Data la complessità del piano, gli obiettivi erano importanti. La mossa complessa e controversa per l'aereo doveva valere la pena. Da qui la scelta di quattro aerei finanziati tramite il contratto di leasing operativo giapponese con opzione di acquisto (JOLCO); questa era la struttura da cui si ricavava il massimo guadagno, in termini di penali e di asset.
Ma perché Vietjet? Perché non una qualsiasi delle altre compagnie aeree che si avvalgono dei finanziamenti di JOLCO? Sicuramente alcuni obiettivi più grandi del settore dell'aviazione erano pronti per una disruption dovuta al private equity durante la pandemia? Di sicuro non tutti erano in regola con le rate dei prestiti. Oppure, la speranza era che scegliere un operatore più piccolo e meno importante – e forse, presumibilmente, meno sofisticato – avrebbe permesso di ottenere profitti senza attirare attenzioni negative?

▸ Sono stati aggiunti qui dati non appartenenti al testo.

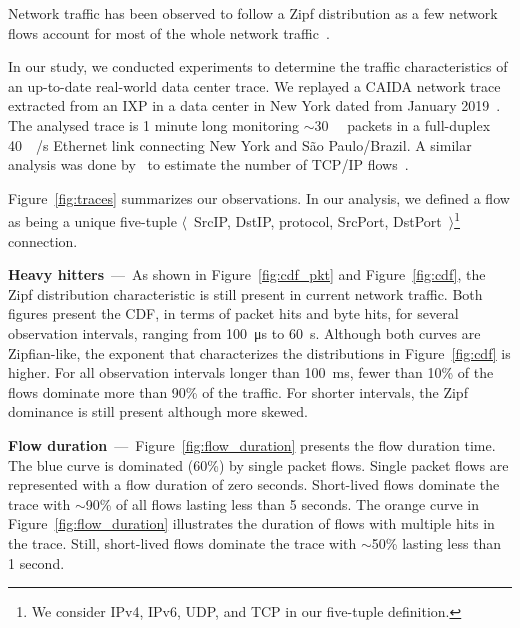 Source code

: Network traffic has been observed to follow a Zipf distribution as a few network flows account for most of the whole network traffic~\cite{Sarrar:2012,Jin:2017}.

In our study, we conducted experiments to determine the traffic characteristics of an up-to-date real-world data center trace.
We replayed a CAIDA network trace extracted from an IXP in a data center in New York dated from January 2019~\cite{caida:19}.
The analysed trace is 1 minute long monitoring $\sim$\SI{30}{\mega\nothing} packets in a full-duplex \SI{40}{\giga\bit/\second} Ethernet link connecting New York and S\~ao Paulo/Brazil.
A similar analysis was done by~\citeauthor{Spang:19} to estimate the number of TCP/IP flows~\cite{Spang:19}.

Figure~\ref{fig:traces} summarizes our observations.
In our analysis, we defined a flow as being a unique five-tuple $\langle$~SrcIP, DstIP, protocol, SrcPort, DstPort~$\rangle$\footnote{We consider IPv4, IPv6, UDP, and TCP in our five-tuple definition.} connection.

\textbf{Heavy hitters}~---~As shown in Figure~\ref{fig:cdf_pkt} and Figure~\ref{fig:cdf}, the Zipf distribution characteristic is still present in current network traffic.
Both figures present the CDF, in terms of packet hits and byte hits, for several observation intervals, ranging from \SI{100}{\micro\second} to \SI{60}{\second}.
Although both curves are Zipfian-like, the exponent that characterizes the distributions in Figure~\ref{fig:cdf} is higher.
For all observation intervals longer than \SI{100}{\milli\second}, fewer than 10\% of the flows dominate more than 90\% of the traffic.
For shorter intervals, the Zipf dominance is still present although more skewed.

\textbf{Flow duration}~---~Figure~\ref{fig:flow_duration} presents the flow duration time.
The blue curve is dominated (60\%) by single packet flows.
Single packet flows are represented with a flow duration of zero seconds.
Short-lived flows dominate the trace with $\sim$90\% of all flows lasting less than 5 seconds.
The orange curve in Figure~\ref{fig:flow_duration} illustrates the duration of flows with multiple hits in the trace.
Still, short-lived flows dominate the trace with $\sim$50\% lasting less than 1 second.%

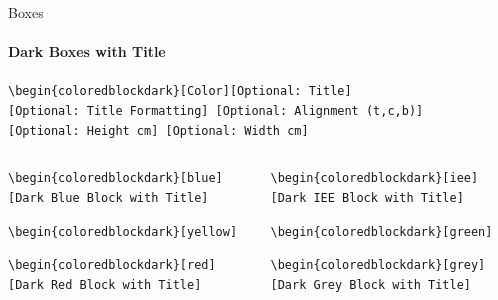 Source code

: \documentclass[aspectratio=169]{beamer}
\begin{document}
\begin{frame}{Boxes}
    \framesubtitle{Dark Boxes with Title}

    \begin{coloredblock}[grey]
        \footnotesize\centering\texttt{\textbackslash begin\{coloredblockdark\}[Color][Optional:~Title][Optional:~Title~Formatting] [Optional:~Alignment (t,c,b)][Optional:~Height~cm] [Optional:~Width~cm]}
    \end{coloredblock}

    \vspace{-1cm}
    \begin{columns}
        \begin{column}{0.49\textwidth}
    
            \begin{coloredblockdark}
                \footnotesize\texttt{\textbackslash begin\{coloredblockdark\}[blue][Dark Blue Block with Title]}\strut
            \end{coloredblockdark}
    
            \begin{coloredblockdark}
                \footnotesize\texttt{\textbackslash begin\{coloredblockdark\}[yellow]}\strut
            \end{coloredblockdark}
    
            \begin{coloredblockdark}
                \footnotesize\texttt{\textbackslash begin\{coloredblockdark\}[red][Dark Red Block with Title]}\strut
            \end{coloredblockdark}
        
        \end{column}
        \begin{column}{0.49\textwidth}
    
            \begin{coloredblockdark}
                \footnotesize\texttt{\textbackslash begin\{coloredblockdark\}[iee][Dark IEE Block with Title]}\strut
            \end{coloredblockdark}
    
            \begin{coloredblockdark}
                \footnotesize\texttt{\textbackslash begin\{coloredblockdark\}[green]}\strut
            \end{coloredblockdark}
    
            \begin{coloredblockdark}
                \footnotesize\texttt{\textbackslash begin\{coloredblockdark\}[grey][Dark Grey Block with Title]}\strut
            \end{coloredblockdark}
        
        \end{column}
    \end{columns}
\end{frame}
\end{document}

Se questo era il piano, è fallito. Un acquisto di JOLCO da parte di FitzWalter Aviation è fallito nei tribunali statunitensi. Il secondo, Vietjet, è appena stato oggetto di ricorso presso l'Alta Corte. Date queste difficoltà, gli investitori di FitzWalter potrebbero aver perso la pazienza e aver desiderato di saperne di più su questo accordo prima che venisse stipulato.